A statistical significance test shares much mathematics with a confidence interval. They are mutually illuminating. A result is often significant when there is confidence in the sign of a relationship (the interval does not include 0). Whenever the sign of a relationship is important, statistical significance is a worthy goal. This also reveals weaknesses of significance testing: A result can be significant without a good estimate of the strength of a relationship; Significance can be a modest goal. A weak relationship can also achieve significance with enough data. Reporting both significance and confidence intervals is commonly recommended.

The varied uses of significance tests reduce the number of generalizations that can be made about all applications.

## Choice of the null hypothesis

The choice of the null hypothesis is associated with sparse and inconsistent advice. Fisher mentioned few constraints on the choice and stated that many null hypotheses should be considered and that many tests are possible for each. The variety of applications and the diversity of goals suggests that the choice can be complicated. In many applications the formulation of the test is traditional. A familiarity with the range of tests available may suggest a particular null hypothesis and test. Formulating the null hypothesis is not automated; The calculations of significance testing usually are.

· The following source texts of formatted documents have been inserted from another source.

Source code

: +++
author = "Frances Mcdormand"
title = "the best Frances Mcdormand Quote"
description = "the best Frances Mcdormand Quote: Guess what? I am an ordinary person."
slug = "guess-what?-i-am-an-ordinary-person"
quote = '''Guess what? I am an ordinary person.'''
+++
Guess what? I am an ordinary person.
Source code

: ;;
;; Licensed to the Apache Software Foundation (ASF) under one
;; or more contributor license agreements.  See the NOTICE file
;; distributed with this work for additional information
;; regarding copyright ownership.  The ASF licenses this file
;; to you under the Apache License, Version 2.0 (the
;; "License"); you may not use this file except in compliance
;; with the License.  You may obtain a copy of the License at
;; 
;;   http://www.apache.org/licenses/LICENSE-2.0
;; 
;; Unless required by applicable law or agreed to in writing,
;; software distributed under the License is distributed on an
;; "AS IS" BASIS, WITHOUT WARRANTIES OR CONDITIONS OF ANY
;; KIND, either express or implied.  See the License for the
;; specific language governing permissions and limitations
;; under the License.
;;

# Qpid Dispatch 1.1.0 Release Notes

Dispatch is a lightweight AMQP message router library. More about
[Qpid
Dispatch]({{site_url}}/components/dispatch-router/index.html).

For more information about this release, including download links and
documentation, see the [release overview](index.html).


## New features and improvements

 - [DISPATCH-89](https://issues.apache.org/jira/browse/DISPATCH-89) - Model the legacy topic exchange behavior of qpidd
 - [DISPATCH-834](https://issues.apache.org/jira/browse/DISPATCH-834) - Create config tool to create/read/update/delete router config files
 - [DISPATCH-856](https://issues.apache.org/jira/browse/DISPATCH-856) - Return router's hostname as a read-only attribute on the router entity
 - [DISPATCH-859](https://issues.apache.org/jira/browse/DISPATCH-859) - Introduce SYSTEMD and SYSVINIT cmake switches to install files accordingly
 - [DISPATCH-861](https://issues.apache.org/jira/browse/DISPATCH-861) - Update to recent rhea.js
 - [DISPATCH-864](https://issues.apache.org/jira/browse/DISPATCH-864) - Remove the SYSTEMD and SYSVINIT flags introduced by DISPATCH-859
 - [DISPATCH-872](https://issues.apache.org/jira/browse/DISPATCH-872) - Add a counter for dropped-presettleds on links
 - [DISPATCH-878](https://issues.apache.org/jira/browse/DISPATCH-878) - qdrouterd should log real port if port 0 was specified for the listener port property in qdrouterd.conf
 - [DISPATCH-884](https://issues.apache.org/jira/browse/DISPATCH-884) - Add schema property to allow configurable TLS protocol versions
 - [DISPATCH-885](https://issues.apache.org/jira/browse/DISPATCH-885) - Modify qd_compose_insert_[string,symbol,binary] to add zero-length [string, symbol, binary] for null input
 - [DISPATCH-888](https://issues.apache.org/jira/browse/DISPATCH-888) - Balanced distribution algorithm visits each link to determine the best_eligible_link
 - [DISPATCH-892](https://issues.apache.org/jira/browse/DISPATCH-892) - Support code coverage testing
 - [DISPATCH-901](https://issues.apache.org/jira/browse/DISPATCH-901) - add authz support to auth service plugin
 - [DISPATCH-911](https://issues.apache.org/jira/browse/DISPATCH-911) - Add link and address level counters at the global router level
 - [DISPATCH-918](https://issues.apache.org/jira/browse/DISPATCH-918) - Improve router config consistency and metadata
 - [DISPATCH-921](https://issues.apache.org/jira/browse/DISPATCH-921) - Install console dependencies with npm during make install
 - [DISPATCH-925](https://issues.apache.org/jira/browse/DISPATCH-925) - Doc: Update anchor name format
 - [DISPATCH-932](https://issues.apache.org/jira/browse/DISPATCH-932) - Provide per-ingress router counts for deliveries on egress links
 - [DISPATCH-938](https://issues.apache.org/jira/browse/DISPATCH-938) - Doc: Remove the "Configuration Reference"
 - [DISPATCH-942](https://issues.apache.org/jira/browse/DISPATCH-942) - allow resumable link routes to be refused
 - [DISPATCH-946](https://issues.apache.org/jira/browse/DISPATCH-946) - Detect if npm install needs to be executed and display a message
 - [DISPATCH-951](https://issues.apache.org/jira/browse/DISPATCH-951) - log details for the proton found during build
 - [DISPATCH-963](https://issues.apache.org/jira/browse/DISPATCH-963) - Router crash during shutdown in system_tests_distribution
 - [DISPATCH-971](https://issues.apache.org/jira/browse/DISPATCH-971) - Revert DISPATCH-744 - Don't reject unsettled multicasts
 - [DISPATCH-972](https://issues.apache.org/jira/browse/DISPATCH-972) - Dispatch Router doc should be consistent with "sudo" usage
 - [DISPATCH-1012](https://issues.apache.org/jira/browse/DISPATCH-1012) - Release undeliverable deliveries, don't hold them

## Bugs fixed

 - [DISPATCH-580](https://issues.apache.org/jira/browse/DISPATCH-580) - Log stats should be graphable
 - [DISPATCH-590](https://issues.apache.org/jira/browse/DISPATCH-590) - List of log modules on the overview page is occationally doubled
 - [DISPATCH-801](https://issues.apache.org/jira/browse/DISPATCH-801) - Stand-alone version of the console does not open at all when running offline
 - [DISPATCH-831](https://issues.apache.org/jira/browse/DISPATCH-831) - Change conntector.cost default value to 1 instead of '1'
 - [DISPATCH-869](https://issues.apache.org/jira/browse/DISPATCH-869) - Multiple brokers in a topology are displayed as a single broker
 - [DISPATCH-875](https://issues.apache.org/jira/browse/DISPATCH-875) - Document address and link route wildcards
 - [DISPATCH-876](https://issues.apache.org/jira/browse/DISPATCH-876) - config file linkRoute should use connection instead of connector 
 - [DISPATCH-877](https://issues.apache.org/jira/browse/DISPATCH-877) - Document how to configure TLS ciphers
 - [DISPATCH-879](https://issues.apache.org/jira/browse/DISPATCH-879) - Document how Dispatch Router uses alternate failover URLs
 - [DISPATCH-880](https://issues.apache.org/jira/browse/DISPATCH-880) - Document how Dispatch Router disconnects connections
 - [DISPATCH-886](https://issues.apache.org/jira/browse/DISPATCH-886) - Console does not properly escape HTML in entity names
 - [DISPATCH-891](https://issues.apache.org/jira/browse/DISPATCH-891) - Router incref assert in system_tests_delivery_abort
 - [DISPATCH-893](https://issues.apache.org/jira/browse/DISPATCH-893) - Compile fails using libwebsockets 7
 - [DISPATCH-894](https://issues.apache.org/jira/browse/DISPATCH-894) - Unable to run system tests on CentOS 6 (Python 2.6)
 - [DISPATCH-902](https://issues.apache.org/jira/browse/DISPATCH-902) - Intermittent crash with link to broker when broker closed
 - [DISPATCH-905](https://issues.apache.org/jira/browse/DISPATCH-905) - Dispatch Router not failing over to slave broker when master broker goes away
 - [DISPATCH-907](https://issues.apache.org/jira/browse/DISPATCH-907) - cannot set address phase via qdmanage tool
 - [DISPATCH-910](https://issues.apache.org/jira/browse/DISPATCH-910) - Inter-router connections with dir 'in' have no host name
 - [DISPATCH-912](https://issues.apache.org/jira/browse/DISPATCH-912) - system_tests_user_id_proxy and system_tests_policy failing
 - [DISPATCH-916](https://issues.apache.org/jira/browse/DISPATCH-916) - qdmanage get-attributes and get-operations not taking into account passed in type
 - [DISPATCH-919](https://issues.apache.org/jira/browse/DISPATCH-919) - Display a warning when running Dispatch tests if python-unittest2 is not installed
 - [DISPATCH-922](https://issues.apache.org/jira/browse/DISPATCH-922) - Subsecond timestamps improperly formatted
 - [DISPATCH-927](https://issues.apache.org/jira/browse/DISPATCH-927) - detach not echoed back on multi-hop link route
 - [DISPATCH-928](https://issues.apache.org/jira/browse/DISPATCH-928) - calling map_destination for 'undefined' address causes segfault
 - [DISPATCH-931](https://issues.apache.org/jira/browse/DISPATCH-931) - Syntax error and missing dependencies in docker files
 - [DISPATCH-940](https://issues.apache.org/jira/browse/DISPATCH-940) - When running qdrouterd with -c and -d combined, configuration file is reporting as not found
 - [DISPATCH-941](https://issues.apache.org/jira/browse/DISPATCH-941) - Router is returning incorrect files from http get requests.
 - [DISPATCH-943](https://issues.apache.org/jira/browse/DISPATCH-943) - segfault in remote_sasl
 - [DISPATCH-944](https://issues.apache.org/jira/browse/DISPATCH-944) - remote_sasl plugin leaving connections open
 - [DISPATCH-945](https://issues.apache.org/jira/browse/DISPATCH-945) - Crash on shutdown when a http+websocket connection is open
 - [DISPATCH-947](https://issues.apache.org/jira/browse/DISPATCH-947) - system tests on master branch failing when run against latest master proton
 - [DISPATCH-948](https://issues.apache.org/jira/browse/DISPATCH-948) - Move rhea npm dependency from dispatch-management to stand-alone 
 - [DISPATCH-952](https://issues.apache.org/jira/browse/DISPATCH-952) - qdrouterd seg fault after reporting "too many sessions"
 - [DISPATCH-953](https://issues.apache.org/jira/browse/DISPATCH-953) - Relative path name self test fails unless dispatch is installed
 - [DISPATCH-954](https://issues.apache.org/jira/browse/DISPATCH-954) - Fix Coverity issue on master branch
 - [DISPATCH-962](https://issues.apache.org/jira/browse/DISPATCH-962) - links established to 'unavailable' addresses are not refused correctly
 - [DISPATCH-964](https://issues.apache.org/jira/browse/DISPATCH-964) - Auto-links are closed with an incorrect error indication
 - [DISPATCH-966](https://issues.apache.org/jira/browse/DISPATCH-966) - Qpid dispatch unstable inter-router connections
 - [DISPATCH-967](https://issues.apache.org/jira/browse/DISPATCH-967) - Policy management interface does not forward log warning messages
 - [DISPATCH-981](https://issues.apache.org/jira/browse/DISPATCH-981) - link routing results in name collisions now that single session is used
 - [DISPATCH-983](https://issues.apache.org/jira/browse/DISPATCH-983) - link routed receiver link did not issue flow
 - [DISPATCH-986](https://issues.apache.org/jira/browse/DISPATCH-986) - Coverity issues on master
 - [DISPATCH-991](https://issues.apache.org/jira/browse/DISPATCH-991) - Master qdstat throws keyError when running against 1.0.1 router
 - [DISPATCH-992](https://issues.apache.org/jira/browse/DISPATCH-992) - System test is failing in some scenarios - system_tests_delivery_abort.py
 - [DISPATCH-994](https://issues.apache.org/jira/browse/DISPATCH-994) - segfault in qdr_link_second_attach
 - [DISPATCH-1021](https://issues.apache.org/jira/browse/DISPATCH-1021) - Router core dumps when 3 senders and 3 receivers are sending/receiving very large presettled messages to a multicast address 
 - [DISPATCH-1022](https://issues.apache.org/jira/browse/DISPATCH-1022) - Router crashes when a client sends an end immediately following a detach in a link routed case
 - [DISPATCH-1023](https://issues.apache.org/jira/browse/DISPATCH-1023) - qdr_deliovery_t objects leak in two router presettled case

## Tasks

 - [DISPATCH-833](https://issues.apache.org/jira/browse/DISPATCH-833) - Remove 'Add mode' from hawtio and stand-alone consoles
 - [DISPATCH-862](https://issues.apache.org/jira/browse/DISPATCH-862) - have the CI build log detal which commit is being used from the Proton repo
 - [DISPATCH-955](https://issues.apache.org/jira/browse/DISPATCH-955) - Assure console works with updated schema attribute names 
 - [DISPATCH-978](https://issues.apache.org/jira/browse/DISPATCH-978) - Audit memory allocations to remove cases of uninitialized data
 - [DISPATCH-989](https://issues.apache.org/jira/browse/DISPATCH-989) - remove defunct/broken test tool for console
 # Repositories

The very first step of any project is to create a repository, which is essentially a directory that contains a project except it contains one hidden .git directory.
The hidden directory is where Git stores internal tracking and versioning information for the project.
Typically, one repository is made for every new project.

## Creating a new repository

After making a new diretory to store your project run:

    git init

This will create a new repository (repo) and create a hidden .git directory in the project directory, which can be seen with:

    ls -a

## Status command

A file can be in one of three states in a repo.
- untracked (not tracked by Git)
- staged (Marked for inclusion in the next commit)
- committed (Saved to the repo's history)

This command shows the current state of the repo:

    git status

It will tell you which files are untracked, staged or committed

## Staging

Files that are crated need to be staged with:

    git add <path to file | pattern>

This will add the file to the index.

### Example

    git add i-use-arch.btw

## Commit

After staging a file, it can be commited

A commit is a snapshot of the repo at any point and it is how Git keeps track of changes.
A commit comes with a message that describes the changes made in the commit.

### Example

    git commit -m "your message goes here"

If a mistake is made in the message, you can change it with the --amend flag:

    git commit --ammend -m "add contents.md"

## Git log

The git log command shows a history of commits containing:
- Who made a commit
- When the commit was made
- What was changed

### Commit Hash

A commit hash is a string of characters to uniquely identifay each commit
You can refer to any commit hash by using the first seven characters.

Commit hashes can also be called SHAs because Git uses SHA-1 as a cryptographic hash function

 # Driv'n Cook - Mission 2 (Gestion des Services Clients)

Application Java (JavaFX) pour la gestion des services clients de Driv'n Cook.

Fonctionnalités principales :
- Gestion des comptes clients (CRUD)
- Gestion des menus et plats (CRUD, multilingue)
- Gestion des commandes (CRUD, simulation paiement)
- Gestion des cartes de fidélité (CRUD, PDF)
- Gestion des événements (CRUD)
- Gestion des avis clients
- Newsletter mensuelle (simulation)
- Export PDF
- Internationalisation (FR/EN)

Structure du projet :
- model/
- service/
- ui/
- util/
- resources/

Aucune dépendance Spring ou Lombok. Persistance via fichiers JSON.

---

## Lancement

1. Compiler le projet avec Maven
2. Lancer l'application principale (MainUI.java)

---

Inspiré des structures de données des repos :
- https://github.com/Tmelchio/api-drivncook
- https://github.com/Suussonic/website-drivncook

Caution: A statistical significance test is intended to test a hypothesis. If the hypothesis summarizes a set of data, there is no value in testing the hypothesis on that set of data. Example: If a study of last year's weather reports indicates that rain in a region falls primarily on weekends, it is only valid to test that null hypothesis on weather reports from any other year. Testing hypotheses suggested by the data is circular reasoning that proves nothing; It is a special limitation on the choice of the null hypothesis.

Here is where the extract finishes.